▸ **What is required**:
Please copy each line below that contains the word "borrowIndex".

▸ **Records provided**:
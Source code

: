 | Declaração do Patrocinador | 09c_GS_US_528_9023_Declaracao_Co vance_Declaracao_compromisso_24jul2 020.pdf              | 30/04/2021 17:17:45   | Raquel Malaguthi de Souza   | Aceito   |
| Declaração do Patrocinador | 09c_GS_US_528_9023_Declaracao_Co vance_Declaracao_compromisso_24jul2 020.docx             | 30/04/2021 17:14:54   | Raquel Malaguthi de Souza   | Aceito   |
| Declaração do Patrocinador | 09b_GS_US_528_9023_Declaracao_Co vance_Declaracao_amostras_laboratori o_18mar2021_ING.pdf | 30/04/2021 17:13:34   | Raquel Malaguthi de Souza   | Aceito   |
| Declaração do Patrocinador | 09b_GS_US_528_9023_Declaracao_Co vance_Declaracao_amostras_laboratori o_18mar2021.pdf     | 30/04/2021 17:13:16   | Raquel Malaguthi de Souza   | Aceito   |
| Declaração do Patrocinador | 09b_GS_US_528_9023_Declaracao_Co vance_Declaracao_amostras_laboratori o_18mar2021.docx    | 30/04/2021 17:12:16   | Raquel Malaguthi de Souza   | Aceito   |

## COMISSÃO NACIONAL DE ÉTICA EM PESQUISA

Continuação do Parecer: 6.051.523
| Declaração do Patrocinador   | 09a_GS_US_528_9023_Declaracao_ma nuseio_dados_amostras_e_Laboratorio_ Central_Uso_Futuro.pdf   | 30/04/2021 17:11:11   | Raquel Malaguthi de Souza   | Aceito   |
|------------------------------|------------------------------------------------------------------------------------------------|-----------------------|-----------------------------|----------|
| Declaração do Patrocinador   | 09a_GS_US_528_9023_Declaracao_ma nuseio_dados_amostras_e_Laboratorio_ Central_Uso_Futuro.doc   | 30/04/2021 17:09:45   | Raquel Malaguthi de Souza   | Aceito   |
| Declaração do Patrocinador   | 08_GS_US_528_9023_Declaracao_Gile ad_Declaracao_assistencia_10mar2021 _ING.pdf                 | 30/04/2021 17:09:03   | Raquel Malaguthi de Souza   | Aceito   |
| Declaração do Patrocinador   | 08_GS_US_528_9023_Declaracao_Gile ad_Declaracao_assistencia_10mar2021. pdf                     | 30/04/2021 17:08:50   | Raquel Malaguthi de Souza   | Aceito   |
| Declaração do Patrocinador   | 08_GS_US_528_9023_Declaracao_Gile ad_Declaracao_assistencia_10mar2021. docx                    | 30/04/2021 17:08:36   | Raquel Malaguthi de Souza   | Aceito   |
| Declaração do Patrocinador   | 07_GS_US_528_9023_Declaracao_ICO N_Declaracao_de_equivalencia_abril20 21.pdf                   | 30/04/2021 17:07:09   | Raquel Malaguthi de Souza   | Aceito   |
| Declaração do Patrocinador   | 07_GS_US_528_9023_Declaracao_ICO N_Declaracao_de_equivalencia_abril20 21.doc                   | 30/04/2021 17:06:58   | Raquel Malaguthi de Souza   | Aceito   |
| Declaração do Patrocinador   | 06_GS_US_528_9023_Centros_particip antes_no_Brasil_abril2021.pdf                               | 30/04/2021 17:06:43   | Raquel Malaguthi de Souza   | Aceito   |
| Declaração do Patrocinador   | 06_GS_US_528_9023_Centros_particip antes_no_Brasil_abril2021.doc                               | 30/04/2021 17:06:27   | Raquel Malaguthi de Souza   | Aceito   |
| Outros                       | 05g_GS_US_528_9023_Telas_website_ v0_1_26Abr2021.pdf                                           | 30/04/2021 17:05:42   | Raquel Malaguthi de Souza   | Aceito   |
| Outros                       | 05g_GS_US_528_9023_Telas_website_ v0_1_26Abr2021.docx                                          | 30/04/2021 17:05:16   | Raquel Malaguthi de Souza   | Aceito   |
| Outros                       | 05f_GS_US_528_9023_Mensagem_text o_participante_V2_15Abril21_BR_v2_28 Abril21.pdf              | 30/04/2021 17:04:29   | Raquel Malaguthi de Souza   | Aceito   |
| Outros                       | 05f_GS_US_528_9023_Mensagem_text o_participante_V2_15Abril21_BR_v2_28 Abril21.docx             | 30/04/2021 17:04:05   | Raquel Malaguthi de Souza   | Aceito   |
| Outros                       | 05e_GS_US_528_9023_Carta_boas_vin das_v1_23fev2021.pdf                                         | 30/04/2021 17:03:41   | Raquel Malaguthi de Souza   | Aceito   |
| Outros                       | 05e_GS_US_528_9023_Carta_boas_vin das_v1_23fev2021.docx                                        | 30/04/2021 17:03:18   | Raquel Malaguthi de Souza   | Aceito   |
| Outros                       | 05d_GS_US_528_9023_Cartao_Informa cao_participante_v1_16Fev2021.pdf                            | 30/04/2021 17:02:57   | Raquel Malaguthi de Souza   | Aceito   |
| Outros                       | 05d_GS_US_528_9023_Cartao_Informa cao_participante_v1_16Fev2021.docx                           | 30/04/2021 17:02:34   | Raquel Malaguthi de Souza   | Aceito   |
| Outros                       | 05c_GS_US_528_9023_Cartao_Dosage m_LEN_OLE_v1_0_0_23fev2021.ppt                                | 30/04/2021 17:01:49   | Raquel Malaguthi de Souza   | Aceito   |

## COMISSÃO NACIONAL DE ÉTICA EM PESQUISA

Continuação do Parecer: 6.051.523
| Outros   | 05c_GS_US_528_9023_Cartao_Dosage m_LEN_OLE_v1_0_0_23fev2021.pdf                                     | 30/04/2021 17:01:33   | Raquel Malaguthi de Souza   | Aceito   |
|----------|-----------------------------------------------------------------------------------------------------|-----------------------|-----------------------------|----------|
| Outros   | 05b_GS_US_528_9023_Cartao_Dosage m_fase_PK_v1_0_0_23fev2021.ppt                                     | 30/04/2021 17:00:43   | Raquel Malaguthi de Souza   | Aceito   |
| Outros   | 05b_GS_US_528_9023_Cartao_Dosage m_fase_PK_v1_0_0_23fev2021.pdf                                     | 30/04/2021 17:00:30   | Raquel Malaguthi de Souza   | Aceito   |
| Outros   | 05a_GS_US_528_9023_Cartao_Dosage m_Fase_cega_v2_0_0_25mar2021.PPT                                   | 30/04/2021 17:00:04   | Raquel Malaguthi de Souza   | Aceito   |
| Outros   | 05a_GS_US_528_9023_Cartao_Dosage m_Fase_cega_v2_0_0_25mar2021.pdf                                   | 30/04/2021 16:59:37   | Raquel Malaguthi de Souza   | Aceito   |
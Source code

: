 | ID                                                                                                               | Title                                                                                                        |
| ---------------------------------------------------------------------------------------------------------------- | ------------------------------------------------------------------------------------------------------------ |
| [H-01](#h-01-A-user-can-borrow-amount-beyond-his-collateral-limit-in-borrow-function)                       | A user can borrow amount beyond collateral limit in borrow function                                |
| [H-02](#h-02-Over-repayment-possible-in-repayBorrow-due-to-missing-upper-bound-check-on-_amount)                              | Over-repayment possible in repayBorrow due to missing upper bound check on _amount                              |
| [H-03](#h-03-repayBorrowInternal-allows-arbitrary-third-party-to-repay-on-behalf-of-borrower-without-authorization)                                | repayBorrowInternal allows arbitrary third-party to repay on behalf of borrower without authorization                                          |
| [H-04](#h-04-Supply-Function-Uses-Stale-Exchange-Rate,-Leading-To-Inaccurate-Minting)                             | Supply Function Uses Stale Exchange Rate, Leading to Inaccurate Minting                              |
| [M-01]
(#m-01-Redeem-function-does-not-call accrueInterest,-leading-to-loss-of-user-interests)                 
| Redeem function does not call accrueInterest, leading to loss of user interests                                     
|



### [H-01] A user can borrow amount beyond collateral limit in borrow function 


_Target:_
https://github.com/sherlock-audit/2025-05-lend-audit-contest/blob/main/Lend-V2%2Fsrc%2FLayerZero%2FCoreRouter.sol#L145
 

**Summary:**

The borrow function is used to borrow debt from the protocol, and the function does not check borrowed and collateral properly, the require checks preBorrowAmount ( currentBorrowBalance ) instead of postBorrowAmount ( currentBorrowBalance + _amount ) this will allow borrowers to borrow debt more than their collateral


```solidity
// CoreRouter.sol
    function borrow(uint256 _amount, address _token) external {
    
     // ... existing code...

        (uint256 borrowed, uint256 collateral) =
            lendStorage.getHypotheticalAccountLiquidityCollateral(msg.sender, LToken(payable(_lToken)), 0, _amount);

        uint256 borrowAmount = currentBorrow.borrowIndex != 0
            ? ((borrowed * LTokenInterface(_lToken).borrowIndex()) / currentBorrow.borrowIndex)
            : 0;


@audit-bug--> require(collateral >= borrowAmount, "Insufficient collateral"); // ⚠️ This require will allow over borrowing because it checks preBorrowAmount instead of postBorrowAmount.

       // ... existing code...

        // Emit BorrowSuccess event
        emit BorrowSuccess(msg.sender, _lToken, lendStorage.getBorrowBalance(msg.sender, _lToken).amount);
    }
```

▸ **Response box**:
        uint256 borrowAmount = currentBorrow.borrowIndex != 0
            ? ((borrowed * LTokenInterface(_lToken).borrowIndex()) / currentBorrow.borrowIndex)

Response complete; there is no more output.